Provided records ->
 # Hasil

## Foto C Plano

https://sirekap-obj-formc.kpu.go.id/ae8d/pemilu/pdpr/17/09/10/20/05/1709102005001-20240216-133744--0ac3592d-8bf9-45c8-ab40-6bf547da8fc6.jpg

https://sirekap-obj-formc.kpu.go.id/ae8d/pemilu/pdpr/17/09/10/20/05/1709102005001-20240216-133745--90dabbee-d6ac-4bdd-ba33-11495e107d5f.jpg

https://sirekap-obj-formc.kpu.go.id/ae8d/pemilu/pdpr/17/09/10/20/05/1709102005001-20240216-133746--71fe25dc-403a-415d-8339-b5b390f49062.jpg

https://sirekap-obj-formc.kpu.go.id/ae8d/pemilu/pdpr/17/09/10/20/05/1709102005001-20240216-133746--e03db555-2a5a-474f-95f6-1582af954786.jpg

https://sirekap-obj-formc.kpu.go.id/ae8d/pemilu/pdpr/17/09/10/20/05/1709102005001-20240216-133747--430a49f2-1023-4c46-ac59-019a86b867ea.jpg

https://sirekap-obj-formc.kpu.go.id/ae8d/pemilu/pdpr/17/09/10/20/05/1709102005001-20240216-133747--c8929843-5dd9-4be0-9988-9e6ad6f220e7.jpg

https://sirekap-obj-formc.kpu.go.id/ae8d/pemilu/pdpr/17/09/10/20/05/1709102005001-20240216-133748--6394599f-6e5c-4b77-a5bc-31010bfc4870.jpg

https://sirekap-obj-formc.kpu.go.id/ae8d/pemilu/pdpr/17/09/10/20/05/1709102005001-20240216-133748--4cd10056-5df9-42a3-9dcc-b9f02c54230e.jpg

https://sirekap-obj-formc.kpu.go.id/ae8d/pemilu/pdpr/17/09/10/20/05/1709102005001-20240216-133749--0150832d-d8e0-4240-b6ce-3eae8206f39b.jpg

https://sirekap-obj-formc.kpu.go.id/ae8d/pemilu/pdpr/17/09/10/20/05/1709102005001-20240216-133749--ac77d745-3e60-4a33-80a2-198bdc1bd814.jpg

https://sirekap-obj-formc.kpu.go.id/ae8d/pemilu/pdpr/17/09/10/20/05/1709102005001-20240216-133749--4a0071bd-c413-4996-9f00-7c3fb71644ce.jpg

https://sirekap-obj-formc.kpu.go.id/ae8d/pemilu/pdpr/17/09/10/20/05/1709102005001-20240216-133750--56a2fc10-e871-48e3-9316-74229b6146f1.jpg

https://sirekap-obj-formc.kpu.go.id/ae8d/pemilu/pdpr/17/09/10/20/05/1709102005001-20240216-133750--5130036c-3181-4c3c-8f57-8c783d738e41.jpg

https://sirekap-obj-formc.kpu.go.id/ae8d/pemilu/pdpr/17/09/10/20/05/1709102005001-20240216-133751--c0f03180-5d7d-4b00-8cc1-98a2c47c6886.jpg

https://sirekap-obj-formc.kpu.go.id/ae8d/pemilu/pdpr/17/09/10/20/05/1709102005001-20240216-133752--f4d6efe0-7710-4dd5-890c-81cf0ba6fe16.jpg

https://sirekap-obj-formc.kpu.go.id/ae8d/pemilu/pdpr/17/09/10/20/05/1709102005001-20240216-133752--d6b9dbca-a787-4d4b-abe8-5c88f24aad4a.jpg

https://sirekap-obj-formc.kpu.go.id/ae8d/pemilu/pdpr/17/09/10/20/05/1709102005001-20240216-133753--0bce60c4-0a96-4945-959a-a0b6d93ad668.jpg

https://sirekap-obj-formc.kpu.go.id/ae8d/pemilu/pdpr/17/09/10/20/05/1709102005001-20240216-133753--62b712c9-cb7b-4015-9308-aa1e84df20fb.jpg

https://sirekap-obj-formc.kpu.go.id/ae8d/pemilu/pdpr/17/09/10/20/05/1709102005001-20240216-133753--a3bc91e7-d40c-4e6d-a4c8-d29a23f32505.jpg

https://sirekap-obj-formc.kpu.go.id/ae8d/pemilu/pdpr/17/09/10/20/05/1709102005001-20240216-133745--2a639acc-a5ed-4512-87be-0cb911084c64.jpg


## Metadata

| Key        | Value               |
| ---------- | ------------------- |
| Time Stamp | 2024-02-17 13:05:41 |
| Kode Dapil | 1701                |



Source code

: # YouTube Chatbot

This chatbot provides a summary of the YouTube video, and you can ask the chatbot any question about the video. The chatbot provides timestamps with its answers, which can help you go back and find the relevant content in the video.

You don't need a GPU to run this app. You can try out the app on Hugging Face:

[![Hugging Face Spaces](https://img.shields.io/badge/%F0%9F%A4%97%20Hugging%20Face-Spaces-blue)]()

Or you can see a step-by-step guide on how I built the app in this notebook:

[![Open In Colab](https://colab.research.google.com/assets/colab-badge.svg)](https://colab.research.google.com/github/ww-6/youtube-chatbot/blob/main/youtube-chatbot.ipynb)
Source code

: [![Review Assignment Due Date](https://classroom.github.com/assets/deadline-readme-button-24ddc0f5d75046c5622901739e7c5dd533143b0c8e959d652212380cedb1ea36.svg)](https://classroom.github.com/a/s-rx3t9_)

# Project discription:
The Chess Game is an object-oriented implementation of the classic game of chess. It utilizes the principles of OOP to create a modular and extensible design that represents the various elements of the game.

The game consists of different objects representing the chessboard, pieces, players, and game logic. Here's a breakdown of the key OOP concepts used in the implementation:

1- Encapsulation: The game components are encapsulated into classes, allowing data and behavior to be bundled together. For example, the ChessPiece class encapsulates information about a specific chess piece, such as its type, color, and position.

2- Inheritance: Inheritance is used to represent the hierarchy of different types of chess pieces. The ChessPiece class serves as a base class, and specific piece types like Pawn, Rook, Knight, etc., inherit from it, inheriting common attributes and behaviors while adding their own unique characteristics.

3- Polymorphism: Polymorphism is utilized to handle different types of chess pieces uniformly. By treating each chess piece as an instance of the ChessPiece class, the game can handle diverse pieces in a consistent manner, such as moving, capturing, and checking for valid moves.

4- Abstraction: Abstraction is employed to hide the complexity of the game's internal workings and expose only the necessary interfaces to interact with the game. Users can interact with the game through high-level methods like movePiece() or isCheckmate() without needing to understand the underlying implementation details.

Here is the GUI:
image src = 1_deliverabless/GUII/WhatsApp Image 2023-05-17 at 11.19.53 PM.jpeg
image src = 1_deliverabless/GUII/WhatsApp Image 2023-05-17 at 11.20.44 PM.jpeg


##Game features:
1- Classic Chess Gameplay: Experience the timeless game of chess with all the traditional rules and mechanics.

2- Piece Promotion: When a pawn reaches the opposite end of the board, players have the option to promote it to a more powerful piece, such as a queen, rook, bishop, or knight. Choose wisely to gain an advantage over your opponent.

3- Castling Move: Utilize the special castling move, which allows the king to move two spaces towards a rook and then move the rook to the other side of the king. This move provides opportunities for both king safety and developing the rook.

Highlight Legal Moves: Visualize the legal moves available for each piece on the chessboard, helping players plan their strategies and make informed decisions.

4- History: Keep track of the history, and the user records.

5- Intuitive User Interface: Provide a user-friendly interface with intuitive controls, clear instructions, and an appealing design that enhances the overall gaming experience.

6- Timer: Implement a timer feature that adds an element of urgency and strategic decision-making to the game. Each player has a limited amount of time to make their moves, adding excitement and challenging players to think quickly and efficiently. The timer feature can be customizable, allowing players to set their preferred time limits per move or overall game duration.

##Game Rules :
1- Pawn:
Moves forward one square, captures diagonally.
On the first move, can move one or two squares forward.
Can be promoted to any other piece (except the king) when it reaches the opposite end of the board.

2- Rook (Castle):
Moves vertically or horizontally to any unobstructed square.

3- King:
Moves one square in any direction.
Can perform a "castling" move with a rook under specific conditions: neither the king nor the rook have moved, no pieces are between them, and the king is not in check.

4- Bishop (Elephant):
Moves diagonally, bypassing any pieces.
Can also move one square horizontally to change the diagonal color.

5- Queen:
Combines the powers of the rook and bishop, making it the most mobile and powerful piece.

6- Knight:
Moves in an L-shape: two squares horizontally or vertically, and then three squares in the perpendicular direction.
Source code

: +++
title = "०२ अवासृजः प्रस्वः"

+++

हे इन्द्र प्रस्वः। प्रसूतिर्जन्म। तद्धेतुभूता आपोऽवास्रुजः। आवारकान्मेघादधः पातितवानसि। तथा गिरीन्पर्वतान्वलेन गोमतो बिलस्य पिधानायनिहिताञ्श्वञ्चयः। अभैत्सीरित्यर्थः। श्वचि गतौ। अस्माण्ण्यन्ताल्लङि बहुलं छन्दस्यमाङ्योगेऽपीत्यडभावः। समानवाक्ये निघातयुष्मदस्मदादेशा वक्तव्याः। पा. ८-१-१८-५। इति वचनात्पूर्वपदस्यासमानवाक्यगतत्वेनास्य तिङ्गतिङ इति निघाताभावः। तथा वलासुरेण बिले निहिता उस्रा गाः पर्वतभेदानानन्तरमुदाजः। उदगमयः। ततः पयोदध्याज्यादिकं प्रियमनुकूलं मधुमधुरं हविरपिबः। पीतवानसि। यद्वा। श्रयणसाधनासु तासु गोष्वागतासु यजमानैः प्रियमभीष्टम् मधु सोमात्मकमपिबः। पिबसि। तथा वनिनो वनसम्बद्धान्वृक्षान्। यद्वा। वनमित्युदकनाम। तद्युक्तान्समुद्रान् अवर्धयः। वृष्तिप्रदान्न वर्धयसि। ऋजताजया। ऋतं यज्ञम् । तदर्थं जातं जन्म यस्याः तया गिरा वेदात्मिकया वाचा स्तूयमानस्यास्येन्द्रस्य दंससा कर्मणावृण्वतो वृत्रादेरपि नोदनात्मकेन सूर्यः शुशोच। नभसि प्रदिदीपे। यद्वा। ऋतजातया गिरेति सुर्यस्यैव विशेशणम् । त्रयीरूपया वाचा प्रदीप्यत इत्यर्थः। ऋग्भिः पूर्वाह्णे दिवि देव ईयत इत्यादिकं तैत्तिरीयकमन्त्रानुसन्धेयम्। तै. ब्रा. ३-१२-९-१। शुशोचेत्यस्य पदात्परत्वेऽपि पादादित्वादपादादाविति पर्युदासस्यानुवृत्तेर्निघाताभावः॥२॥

Problem statement -> Report the number of lines above containing the string "assets" as your sole answer.

Answer to this task -> 2